My understanding from the last round was that Prateek and co had it
sorted -- with the caveat being that you had to stick SCHED_BATCH in at
the right place in MySQL start scripts or somesuch.

The statement in the previous thread [1] was that using SCHED_BATCH improves
performance over default. While that still holds true, it is also equally true
about using SCHED_BATCH on kernel 6.5.

So, when we compare 6.5 with recent kernels, both using SCHED_BATCH, the
regression is still visible. (Previously, we only compared SCHED_BATCH with
6.5 default, leading to the wrong conclusion that it's a fix).

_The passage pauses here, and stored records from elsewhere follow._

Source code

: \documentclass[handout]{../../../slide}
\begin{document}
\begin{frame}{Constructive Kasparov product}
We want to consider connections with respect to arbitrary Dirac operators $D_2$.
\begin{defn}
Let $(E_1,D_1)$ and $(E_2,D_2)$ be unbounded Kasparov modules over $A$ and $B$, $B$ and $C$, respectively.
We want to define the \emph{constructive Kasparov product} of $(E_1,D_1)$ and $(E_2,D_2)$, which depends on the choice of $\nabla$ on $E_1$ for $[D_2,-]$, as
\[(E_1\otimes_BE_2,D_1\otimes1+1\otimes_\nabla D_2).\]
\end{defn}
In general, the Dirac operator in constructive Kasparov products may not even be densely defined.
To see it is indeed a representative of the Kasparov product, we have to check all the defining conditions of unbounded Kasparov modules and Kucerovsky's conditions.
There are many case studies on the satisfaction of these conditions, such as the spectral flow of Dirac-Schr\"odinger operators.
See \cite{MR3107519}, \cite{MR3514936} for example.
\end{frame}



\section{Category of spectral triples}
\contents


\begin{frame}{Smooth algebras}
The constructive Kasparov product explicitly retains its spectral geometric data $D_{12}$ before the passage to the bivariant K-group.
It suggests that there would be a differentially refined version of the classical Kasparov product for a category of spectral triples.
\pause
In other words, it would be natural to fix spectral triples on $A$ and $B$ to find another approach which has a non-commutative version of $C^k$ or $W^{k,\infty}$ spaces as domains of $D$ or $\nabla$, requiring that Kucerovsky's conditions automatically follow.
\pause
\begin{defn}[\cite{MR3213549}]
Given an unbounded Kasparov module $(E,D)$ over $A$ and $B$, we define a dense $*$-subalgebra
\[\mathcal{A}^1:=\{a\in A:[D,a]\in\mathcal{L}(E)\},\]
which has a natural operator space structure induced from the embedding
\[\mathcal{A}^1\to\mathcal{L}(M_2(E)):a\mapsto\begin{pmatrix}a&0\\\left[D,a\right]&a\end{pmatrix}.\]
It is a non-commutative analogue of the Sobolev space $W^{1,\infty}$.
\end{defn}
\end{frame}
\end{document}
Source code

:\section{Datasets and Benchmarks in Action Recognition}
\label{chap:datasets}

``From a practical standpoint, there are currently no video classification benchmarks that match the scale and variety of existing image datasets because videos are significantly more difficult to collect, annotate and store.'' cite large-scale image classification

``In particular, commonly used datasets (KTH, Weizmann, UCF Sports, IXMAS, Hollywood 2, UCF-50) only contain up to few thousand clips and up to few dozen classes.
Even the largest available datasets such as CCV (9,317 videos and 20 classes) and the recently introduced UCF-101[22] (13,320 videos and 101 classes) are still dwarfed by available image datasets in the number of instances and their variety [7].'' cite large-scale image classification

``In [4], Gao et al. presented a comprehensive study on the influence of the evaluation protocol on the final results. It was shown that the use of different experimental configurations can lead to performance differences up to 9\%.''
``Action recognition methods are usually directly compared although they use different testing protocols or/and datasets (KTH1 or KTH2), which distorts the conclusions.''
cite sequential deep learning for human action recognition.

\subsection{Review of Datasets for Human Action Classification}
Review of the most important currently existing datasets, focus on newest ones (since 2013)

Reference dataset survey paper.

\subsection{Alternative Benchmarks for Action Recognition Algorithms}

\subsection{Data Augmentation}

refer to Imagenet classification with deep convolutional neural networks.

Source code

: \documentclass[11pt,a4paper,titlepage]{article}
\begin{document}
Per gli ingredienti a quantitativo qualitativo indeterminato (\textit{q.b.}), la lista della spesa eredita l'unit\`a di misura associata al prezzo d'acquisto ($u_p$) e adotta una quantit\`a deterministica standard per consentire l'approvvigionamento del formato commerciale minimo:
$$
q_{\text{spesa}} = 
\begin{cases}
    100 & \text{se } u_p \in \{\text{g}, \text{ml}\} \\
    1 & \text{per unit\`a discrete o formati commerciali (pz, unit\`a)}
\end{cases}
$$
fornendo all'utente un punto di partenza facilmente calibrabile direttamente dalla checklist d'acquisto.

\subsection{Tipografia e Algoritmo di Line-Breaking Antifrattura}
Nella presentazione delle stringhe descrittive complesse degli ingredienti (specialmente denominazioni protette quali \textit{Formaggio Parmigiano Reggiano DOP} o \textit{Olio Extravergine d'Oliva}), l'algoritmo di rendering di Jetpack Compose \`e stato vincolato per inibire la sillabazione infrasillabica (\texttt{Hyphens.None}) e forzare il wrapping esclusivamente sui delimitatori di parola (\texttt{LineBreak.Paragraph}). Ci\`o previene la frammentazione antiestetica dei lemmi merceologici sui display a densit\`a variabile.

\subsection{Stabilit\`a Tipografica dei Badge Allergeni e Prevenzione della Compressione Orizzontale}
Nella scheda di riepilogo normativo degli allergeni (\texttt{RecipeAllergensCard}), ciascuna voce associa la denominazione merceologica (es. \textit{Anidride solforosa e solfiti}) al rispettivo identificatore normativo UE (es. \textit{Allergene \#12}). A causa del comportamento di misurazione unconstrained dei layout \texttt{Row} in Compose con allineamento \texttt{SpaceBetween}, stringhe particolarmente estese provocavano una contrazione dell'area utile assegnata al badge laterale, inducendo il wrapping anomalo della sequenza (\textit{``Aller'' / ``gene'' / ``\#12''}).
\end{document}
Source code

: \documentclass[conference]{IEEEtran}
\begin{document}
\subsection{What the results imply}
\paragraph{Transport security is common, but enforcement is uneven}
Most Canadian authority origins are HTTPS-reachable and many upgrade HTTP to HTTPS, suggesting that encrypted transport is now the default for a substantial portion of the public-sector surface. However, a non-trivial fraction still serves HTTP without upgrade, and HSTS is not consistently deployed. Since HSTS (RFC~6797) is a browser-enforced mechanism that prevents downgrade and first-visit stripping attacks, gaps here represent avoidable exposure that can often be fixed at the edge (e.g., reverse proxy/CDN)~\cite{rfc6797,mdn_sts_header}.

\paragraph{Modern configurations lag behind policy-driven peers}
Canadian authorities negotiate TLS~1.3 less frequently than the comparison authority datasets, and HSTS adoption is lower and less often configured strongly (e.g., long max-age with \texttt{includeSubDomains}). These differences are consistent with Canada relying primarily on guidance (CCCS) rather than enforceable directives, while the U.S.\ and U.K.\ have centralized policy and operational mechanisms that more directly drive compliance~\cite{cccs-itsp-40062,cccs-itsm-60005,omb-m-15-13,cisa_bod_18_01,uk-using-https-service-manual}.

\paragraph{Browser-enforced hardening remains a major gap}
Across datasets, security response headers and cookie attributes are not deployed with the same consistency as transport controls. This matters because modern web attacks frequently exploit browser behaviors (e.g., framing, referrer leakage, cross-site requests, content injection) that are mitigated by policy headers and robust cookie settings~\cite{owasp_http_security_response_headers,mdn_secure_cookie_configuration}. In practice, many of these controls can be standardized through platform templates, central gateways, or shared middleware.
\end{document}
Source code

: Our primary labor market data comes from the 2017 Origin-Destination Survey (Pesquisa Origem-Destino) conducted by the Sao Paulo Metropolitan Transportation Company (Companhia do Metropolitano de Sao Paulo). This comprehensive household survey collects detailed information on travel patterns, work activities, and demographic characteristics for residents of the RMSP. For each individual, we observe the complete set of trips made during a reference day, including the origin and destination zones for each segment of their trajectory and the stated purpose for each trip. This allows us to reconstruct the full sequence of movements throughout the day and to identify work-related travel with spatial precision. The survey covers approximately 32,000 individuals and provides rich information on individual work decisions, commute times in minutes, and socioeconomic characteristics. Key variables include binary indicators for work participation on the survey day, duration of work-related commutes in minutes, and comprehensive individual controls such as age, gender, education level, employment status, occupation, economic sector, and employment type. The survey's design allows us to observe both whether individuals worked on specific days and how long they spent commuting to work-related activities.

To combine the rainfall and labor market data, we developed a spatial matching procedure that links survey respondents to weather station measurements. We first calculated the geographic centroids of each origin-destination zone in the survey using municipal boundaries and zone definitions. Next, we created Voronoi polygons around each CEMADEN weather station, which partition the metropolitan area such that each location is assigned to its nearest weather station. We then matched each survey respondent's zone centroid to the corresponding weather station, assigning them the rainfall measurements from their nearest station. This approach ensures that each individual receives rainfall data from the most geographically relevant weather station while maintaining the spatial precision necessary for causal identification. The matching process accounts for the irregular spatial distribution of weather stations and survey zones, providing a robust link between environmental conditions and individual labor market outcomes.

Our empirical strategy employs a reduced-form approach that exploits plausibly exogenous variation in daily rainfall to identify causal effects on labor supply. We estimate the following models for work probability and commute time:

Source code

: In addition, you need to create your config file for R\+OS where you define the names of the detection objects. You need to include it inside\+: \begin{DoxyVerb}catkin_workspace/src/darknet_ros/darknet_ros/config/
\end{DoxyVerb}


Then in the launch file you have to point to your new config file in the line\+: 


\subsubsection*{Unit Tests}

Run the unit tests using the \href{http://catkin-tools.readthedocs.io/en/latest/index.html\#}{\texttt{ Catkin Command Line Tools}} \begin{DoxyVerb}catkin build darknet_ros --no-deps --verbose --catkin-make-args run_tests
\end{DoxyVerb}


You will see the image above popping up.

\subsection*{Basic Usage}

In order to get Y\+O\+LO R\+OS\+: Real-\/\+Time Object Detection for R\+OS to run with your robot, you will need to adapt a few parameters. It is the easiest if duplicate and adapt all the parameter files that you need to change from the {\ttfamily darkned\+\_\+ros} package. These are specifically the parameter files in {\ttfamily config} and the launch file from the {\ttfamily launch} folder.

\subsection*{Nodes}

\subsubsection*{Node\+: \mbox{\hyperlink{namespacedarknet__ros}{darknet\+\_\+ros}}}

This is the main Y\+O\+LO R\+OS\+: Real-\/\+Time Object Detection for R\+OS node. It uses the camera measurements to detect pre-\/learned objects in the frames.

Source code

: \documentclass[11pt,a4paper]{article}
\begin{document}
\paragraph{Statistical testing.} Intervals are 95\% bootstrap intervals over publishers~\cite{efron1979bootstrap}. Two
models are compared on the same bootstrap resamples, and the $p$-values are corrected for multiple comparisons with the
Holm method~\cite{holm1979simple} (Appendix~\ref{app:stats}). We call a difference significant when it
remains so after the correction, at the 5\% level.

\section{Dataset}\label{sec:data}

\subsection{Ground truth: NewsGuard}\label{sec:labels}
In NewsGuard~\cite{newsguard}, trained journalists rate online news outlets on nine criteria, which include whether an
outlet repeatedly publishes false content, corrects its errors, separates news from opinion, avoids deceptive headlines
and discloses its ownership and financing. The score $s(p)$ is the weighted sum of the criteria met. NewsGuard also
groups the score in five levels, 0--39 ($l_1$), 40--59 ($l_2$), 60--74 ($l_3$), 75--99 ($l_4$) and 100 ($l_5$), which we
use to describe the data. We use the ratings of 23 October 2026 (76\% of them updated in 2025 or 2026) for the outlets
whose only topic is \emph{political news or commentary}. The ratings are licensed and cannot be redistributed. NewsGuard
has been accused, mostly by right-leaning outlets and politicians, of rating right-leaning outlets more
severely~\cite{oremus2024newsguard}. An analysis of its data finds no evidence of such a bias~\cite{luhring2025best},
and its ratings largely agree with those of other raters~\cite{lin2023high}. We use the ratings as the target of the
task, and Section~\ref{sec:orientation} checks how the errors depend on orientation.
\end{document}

P.S. Are the numbers for v6.15-rc4 + SCHED_BATCH comparable to v6.5
default?

SCHED_BATCH does improve the performance both on 6.5 and on 6.12+; in my
testing, 6.12-SCHED_BATCH does not quite reach the 6.5-default (without
SCHED_BATCH) performance. Best case (6.15-rc3-SCHED_BATCH) is -3.6%, and
worst case (6.15-rc4-SCHED_BATCH) is -7.0% when compared to 6.5.13-default.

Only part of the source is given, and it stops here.